As is often the case, some of these recommendations might have merit but others run the risk of having significant adverse consequences for patients in the long run.

 

More to come on cancer meds

On the launch of this latest update the head of the WHO, Dr Tedros, said “The inclusion in this list of some of the newest and most advanced cancer drugs is a strong statement that everyone deserves access to these life-saving medicines, not just those who can afford them”.

The cancer recommendations are interesting coming on the back of work undertaken by a WHO-formed EML Cancer Medicines Working Group. The Expert Committee suggested that this Working Group continue with an expanded agenda to, amongst other things, look at access to cancer medicines at the national level in the context of universal health coverage.

The words of the WHO Director General, together with the recommendation to expand the remit of the Cancer Medicines Working Group, suggest that this issue is not going to go away any time soon.

But there is a question about what the WHO’s remit is and how far it can go down this path.

Perhaps predictably, the release of the 2019 EML triggered immediate calls from some activists and commentators for these new cancer medicines to be acquired through compulsory licensing now that they had been deemed ‘essential’ by the WHO.

In some ways, the release of the 2019 EML continues an at times acrimonious debate seen around earlier updates where newer, patented medicines are added to the list, triggering animated claims and counterclaims about drug pricing, patents, innovation and the like.
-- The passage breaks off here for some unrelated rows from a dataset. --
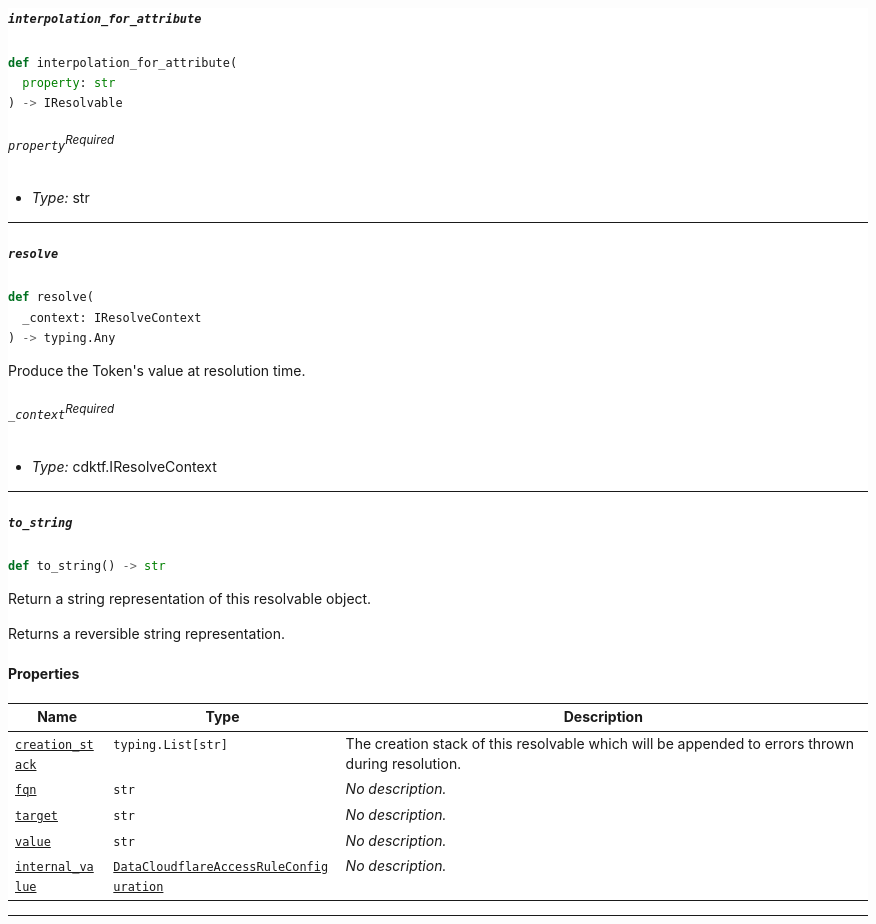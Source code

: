 ##### `interpolation_for_attribute` <a name="interpolation_for_attribute" id="@cdktf/provider-cloudflare.dataCloudflareAccessRule.DataCloudflareAccessRuleConfigurationOutputReference.interpolationForAttribute"></a>

```python
def interpolation_for_attribute(
  property: str
) -> IResolvable
```

###### `property`<sup>Required</sup> <a name="property" id="@cdktf/provider-cloudflare.dataCloudflareAccessRule.DataCloudflareAccessRuleConfigurationOutputReference.interpolationForAttribute.parameter.property"></a>

- *Type:* str

---

##### `resolve` <a name="resolve" id="@cdktf/provider-cloudflare.dataCloudflareAccessRule.DataCloudflareAccessRuleConfigurationOutputReference.resolve"></a>

```python
def resolve(
  _context: IResolveContext
) -> typing.Any
```

Produce the Token's value at resolution time.

###### `_context`<sup>Required</sup> <a name="_context" id="@cdktf/provider-cloudflare.dataCloudflareAccessRule.DataCloudflareAccessRuleConfigurationOutputReference.resolve.parameter._context"></a>

- *Type:* cdktf.IResolveContext

---

##### `to_string` <a name="to_string" id="@cdktf/provider-cloudflare.dataCloudflareAccessRule.DataCloudflareAccessRuleConfigurationOutputReference.toString"></a>

```python
def to_string() -> str
```

Return a string representation of this resolvable object.

Returns a reversible string representation.


#### Properties <a name="Properties" id="Properties"></a>

| **Name** | **Type** | **Description** |
| --- | --- | --- |
| <code><a href="#@cdktf/provider-cloudflare.dataCloudflareAccessRule.DataCloudflareAccessRuleConfigurationOutputReference.property.creationStack">creation_stack</a></code> | <code>typing.List[str]</code> | The creation stack of this resolvable which will be appended to errors thrown during resolution. |
| <code><a href="#@cdktf/provider-cloudflare.dataCloudflareAccessRule.DataCloudflareAccessRuleConfigurationOutputReference.property.fqn">fqn</a></code> | <code>str</code> | *No description.* |
| <code><a href="#@cdktf/provider-cloudflare.dataCloudflareAccessRule.DataCloudflareAccessRuleConfigurationOutputReference.property.target">target</a></code> | <code>str</code> | *No description.* |
| <code><a href="#@cdktf/provider-cloudflare.dataCloudflareAccessRule.DataCloudflareAccessRuleConfigurationOutputReference.property.value">value</a></code> | <code>str</code> | *No description.* |
| <code><a href="#@cdktf/provider-cloudflare.dataCloudflareAccessRule.DataCloudflareAccessRuleConfigurationOutputReference.property.internalValue">internal_value</a></code> | <code><a href="#@cdktf/provider-cloudflare.dataCloudflareAccessRule.DataCloudflareAccessRuleConfiguration">DataCloudflareAccessRuleConfiguration</a></code> | *No description.* |

---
For example, we saw a similar campaign concerning hepatitis C medicines with the release of the 2015 EML update.

 

Sending the message

One problem with this sort of reaction – that because something is essential and expensive it needs to be compulsorily acquired – is that it sends the wrong signal to pharmaceutical companies.
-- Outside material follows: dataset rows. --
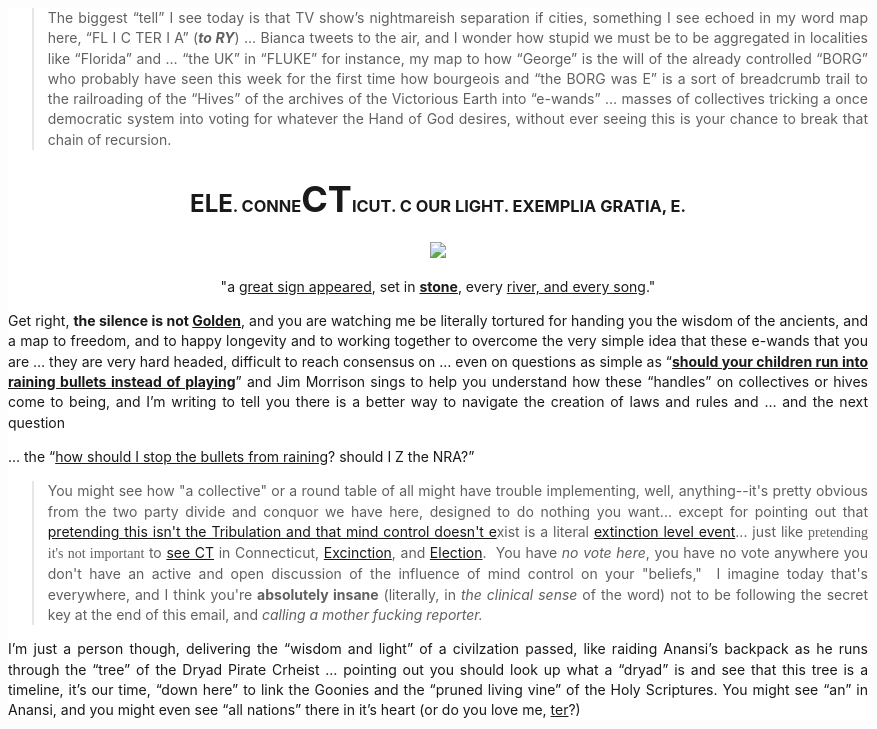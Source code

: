 <blockquote>
<p style="text-align: justify;">The biggest &ldquo;tell&rdquo; I see today is that TV show&rsquo;s nightmareish separation if cities, something I see echoed in my word map here, &ldquo;FL I C TER I A&rdquo; (<em><strong>to RY</strong></em>) &hellip; Bianca tweets to the air, and I wonder how stupid we must be to be aggregated in localities like &ldquo;Florida&rdquo; and &hellip; &ldquo;the UK&rdquo; in &ldquo;FLUKE&rdquo; for instance, my map to how &ldquo;George&rdquo; is the will of the already controlled &ldquo;BORG&rdquo; who probably have seen this week for the first time how bourgeois and &ldquo;the BORG was E&rdquo; is a sort of breadcrumb trail to the railroading of the &ldquo;Hives&rdquo; of the archives of the Victorious Earth into &ldquo;e-wands&rdquo; &hellip; masses of collectives tricking a once democratic system into voting for whatever the Hand of God desires, without ever seeing this is your chance to break that chain of recursion.</p>
</blockquote>

<h3 id="ele.--connecticut.--c-our-light.--exemplia-gratia-e." style="text-align: center;"><strong><span style="font-size:24px;">ELE</span>. CONNE<span style="font-size:36px;">CT</span>ICUT. C OUR LIGHT. EXEMPLIA GRATIA, E.</strong></h3>

<p style="text-align: center;"><a href="http://fromthemachine.org/SAYFREED.html"><img src="https://i.imgur.com/sLvISL1.jpg" /></a></p>

<p style="text-align: center;">&quot;a <a href="https://www.prlog.org/12642309-great-sign-appeared-in-revelation-121-the-sign-of-sagittarius-in-the-word-christ-and-on-taylor.html">great sign appeared</a>, set in <strong><a href="http://rotate.s.lamc.la">stone</a></strong>, every <a href="https://www.youtube.com/watch?v=Hg6pNL7DMgU">river, and every song</a>.&quot;</p>

<p style="text-align: justify;">Get right, <strong>the silence is not <a href="http://fromthemachine.org/TY.html">Golden</a></strong>, and you are watching me be literally tortured for handing you the wisdom of the ancients, and a map to freedom, and to happy longevity and to working together to overcome the very simple idea that these e-wands that you are &hellip; they are very hard headed, difficult to reach consensus on &hellip; even on questions as simple as &ldquo;<a href="http://fromthemachine.org/SAYFREED.html"><strong>should your children run into raining bullets instead of playing</strong></a>&rdquo; and Jim Morrison sings to help you understand how these &ldquo;handles&rdquo; on collectives or hives come to being, and I&rsquo;m writing to tell you there is a better way to navigate the creation of laws and rules and &hellip; and the next question</p>

<p style="text-align: justify;">&hellip; the &ldquo;<a href="http://fromthemachine.org/OCADSWAY.html">how should I stop the bullets from raining</a>? should I Z the NRA?&rdquo;&nbsp;</p>

<blockquote>
<p style="text-align: justify;">You might see how &quot;a collective&quot; or a round table of all might have trouble implementing, well, anything--it&#39;s pretty obvious from the two party divide and conquor we have here, designed to do nothing you want... except for pointing out that <a href="http://fromthemachine.org/SAYFREED.html">pretending this isn&#39;t the Tribulation and that mind control doesn&#39;t e</a>xist is a literal <a href="http://fromthemachine.org/REASON.html">extinction level event</a>... just like <span style="font-family:comic sans ms,cursive;">pretending it&#39;s not important</span> to <a href="http://fromthemachine,org/BELINSKY.html">see CT</a> in Connecticut, <a href="http://o.s.lamc.la">Excinction</a>, and <a href="http://fromthemachine.org/GRENORADINE.html">Election</a>.&nbsp; You have <em>no vote here</em>, you have no vote anywhere you don&#39;t have an active and open discussion of the influence of mind control on your &quot;beliefs,&quot;&nbsp; I imagine today that&#39;s everywhere, and I think you&#39;re <strong>absolutely insane</strong>&nbsp;(literally, in <em>the clinical sense</em> of the word) not to be following the secret key at the end of this email, and <em>calling a mother fucking reporter.</em></p>
</blockquote>

<p style="text-align: justify;">I&rsquo;m just a person though, delivering the &ldquo;wisdom and light&rdquo; of a civilzation passed, like raiding Anansi&rsquo;s backpack as he runs through the &ldquo;tree&rdquo; of the Dryad Pirate Crheist &hellip; pointing out you should look up what a &ldquo;dryad&rdquo; is and see that this tree is a timeline, it&rsquo;s our time, &ldquo;down here&rdquo; to link the Goonies and the &ldquo;pruned living vine&rdquo; of the Holy Scriptures. You might see &ldquo;an&rdquo; in Anansi, and you might even see &ldquo;all nations&rdquo; there in it&rsquo;s heart (or do you love me,&nbsp;<a href="https://www.thefreedictionary.com/words-that-start-with-also">ter</a>?)</p>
People in pharmaceutical companies that might be developing the next breakthrough treatment for cancer, a new antibiotic or a cure for Alzheimer’s Disease must sometimes look at these sorts of reactions and shake their heads.

What message does it send to a company if they know the moment their breakthrough new therapy is listed on the EML it is then regarded as fair game for compulsory licensing?

We absolutely need to work on ensuring that everyone around the world gets access to the medicines they need.

Clearly, there is a lot of work that still needs to be done.

But there is a perverse incentive somewhere here that needs to be explored.

Criticising companies, campaigning against their business models and threatening wholesale acquisition of innovative essential medicines effectively punishes companies for developing such therapies in the first place.

As the Access to Medicines Foundation recently noted, pharmaceutical companies have been doing more over the years to improve access to medicines, including through the development of comprehensive access strategies for their medicines, strengthening health systems more broadly, and introducing pricing strategies to provide cheaper medicines for lower-income countries.

This is happening at both the individual company level as well as at the broader industry level.

It would be nice to think that there could be more constructive dialogue between industry and the global health community about companies’ access strategies for their medicines, how other stakeholders like governments, insurers, health experts and patients can support these, and how they can help companies do better.

The release of the 2019 EML provides both a challenge and an opportunity for industry and others to identify constructive future strategies to improve access to medicines for the people of the world.